White Lines — Duran Duran
In 1995, the crazy real-life story of Duran Duran took an odd turn when the band squandered its early '90s comeback, following up the sophisticated pop smashes "Ordinary World" and "Come Undone" with "White Lines." The band must have noticed that the biggest things in music in 1995 were Britpop and hip-hop, so it did its best to make a Britpop version of an '80s rap classic. However, all the instruments are so overly processed that they sound like synthesizers. They almost drown out singer Simon Le Bon's unnecessary and distorted "dang-a-de-dang" vocal through-line. "White Lines" was the main single taken from the album "Thank You," a collection of shrill and oblivious covers of well-known songs that also saw Duran Duran convert Lou Reed's disorienting "Perfect Day" into soft rock, and Public Enemy's "911 is a Joke" into a blues song.
Critics weren't kind. "An instant camp classic. Just don't try listening to it," Select exclaimed of "White Lines." The single bombed in the U.S, missing the Hot 100, and Duran Duran never again experienced stateside superstardom.
Volvo Driving Soccer Mom — Everclear
Some might think that Everclear is a forgotten '90s band that deserves a comeback, but it might take a lot of effort to crawl out from under the mess of its last major singles. The trio generated some significant rock radio hits in the 1990s, like "Santa Monica," "Father of Mine," and "Everything to Everyone." Then in 2003, it unveiled "Volvo Driving Soccer Mom," a snide and all-encompassing critique of middle-aged American women. At first, Everclear front man Art Alexakis derides the women for being party girls in their youth, and then he teases them for growing up and settling into quiet, upstanding lives in the suburbs.

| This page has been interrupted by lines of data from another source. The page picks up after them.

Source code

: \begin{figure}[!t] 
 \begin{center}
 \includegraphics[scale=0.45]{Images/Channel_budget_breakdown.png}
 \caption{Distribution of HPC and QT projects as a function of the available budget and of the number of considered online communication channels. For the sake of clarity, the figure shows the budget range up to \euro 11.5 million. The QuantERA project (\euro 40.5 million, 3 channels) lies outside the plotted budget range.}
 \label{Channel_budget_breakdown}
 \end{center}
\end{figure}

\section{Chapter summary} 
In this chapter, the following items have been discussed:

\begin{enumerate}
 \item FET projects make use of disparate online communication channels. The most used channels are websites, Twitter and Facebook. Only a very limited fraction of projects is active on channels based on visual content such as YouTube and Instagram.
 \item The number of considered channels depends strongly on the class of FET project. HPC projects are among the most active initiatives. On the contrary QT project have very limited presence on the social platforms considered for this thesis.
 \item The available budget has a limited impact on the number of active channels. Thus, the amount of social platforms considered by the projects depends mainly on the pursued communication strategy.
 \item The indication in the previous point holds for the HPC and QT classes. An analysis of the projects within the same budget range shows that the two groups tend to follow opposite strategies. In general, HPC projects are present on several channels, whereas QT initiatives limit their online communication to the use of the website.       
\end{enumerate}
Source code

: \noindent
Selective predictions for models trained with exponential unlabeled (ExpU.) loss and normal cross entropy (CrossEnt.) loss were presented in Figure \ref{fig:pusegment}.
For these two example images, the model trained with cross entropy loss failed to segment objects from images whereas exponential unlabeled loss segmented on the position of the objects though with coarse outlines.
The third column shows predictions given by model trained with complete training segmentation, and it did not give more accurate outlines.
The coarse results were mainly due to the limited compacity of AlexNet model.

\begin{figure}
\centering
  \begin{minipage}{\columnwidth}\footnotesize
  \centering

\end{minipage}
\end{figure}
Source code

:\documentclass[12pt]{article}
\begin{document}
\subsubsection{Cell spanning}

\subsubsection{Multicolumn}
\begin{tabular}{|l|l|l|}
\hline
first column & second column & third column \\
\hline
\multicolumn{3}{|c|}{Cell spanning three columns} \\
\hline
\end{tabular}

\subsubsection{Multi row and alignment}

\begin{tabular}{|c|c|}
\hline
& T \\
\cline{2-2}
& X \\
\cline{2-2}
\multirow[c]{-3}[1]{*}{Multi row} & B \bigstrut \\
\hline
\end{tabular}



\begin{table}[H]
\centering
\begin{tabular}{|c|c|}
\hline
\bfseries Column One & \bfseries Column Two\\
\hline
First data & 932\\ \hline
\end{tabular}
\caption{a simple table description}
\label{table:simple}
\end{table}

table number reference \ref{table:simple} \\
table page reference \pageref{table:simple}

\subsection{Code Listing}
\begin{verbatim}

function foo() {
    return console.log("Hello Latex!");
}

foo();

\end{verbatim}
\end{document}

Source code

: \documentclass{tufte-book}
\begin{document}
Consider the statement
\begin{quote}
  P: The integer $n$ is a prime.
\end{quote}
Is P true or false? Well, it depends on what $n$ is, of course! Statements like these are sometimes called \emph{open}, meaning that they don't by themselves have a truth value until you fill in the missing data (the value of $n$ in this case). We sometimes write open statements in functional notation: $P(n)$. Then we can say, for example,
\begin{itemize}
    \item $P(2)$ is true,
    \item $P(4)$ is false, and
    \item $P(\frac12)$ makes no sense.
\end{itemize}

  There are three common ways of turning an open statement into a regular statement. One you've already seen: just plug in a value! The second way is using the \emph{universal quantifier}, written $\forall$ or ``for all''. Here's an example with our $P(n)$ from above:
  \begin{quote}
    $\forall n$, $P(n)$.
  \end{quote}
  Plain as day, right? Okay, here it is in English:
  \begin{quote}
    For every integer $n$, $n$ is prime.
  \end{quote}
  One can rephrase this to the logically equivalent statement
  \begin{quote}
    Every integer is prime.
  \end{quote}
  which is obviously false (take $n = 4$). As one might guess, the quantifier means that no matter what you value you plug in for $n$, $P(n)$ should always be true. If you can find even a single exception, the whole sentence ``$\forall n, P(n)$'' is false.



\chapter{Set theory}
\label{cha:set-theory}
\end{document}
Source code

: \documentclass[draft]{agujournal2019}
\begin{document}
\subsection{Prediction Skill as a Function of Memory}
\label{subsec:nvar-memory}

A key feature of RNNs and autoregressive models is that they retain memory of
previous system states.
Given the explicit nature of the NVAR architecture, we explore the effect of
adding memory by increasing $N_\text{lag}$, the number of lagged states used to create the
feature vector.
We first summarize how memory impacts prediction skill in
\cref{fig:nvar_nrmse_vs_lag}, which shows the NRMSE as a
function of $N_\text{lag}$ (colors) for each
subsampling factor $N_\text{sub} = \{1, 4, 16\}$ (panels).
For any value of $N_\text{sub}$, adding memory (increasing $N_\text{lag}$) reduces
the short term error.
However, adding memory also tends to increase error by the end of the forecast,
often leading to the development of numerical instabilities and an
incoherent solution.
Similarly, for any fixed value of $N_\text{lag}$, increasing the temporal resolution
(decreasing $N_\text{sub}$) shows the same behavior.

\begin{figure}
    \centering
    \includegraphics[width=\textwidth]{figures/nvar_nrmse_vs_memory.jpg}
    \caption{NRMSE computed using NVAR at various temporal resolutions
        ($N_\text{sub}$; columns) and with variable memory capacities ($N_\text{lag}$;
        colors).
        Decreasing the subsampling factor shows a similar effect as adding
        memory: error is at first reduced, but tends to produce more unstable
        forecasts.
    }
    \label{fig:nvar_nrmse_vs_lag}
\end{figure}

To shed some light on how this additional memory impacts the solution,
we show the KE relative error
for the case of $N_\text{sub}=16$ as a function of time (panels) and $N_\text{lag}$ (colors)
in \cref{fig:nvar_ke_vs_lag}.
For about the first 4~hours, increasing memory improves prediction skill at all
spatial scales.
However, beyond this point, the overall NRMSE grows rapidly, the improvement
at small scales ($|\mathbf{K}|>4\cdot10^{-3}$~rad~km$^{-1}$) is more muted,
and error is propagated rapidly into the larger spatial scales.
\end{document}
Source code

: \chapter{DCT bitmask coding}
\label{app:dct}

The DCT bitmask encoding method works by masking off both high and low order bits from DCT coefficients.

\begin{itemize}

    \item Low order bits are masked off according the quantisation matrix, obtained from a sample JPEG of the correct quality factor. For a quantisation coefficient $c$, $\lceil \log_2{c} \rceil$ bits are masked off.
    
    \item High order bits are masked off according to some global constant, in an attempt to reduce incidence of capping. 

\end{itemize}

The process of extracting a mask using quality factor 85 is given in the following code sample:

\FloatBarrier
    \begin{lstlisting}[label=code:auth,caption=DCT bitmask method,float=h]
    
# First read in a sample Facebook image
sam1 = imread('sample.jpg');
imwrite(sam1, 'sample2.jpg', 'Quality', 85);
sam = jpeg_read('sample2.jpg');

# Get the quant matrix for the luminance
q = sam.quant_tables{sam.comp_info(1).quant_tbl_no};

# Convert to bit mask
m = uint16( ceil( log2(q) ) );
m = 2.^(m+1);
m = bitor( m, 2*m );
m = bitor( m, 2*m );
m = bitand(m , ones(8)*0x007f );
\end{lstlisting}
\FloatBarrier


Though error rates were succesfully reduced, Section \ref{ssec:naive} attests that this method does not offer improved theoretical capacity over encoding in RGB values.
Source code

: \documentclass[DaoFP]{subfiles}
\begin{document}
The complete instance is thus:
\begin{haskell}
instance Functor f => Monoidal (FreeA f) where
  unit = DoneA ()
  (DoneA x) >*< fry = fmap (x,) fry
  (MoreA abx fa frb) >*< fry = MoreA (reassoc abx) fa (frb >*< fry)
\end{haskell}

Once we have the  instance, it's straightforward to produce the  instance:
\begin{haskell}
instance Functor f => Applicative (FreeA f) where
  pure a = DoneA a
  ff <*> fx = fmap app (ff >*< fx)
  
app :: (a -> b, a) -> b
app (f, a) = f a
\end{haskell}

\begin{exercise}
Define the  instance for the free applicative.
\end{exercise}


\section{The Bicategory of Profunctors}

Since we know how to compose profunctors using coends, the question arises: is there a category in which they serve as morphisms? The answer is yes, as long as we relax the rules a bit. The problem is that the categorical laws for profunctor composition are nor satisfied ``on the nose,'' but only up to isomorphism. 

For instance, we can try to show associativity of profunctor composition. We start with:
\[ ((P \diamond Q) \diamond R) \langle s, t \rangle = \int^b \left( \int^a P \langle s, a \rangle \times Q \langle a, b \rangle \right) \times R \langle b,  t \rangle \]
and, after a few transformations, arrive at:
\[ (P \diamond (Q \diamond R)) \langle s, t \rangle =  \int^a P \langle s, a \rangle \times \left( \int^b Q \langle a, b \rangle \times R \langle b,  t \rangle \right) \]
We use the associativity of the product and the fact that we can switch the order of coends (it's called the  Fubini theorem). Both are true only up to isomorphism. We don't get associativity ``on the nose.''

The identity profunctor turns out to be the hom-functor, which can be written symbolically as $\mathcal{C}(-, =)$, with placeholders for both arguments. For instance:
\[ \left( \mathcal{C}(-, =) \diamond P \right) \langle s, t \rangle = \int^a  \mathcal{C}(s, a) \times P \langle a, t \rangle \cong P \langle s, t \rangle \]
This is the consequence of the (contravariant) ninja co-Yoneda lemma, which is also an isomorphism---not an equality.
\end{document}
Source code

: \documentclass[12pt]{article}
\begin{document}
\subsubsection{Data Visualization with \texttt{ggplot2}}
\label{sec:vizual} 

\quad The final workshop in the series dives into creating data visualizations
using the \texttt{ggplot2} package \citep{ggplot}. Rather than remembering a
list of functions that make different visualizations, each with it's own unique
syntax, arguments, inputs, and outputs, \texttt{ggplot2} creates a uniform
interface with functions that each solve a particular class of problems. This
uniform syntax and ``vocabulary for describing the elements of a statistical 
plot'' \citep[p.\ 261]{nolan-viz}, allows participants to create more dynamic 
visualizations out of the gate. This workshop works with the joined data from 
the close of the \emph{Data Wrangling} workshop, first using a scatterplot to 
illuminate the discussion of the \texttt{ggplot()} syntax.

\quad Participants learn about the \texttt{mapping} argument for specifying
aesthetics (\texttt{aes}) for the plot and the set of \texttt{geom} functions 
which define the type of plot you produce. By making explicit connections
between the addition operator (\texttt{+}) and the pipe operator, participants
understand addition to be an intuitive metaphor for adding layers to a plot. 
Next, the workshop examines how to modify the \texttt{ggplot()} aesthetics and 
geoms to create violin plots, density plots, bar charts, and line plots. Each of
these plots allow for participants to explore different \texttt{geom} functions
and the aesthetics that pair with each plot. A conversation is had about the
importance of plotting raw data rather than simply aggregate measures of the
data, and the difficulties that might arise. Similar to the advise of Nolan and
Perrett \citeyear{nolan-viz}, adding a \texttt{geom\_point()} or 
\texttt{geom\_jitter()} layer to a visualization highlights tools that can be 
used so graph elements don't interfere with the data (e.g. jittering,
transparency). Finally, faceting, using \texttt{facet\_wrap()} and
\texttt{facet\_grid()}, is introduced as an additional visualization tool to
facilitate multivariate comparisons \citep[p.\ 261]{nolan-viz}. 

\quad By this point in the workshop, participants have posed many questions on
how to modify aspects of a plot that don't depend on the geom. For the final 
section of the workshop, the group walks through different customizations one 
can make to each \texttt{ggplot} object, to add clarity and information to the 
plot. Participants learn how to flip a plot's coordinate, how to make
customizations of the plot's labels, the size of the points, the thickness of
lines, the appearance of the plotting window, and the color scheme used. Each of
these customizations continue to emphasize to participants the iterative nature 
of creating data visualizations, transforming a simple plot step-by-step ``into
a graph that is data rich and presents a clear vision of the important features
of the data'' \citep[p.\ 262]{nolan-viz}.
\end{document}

Perhaps because Everclear insulted factions of its own fanbase, "Volvo Driving Soccer Mom" tanked, despite an expensive promotional blitz from Capitol Records. In 2000, Everclear's "Wonderful" peaked at No. 11, its best showing ever on the Hot 100. Three years later, "Volvo Driving Soccer Mom" couldn't motor onto the chart at all, nor did it spur sales of the album "Slow Motion Daydream," which moved about 10% as many copies as the band's previous release, "Songs from an American Movie."
Shortly thereafter, two-thirds of Everclear — drummer Greg Eklund and bassist Craig Montoya — bolted. Alexakis then left Capitol Records and has since reformed Everclear with hired musicians, but the band never again reached its '90s or 2000s heights.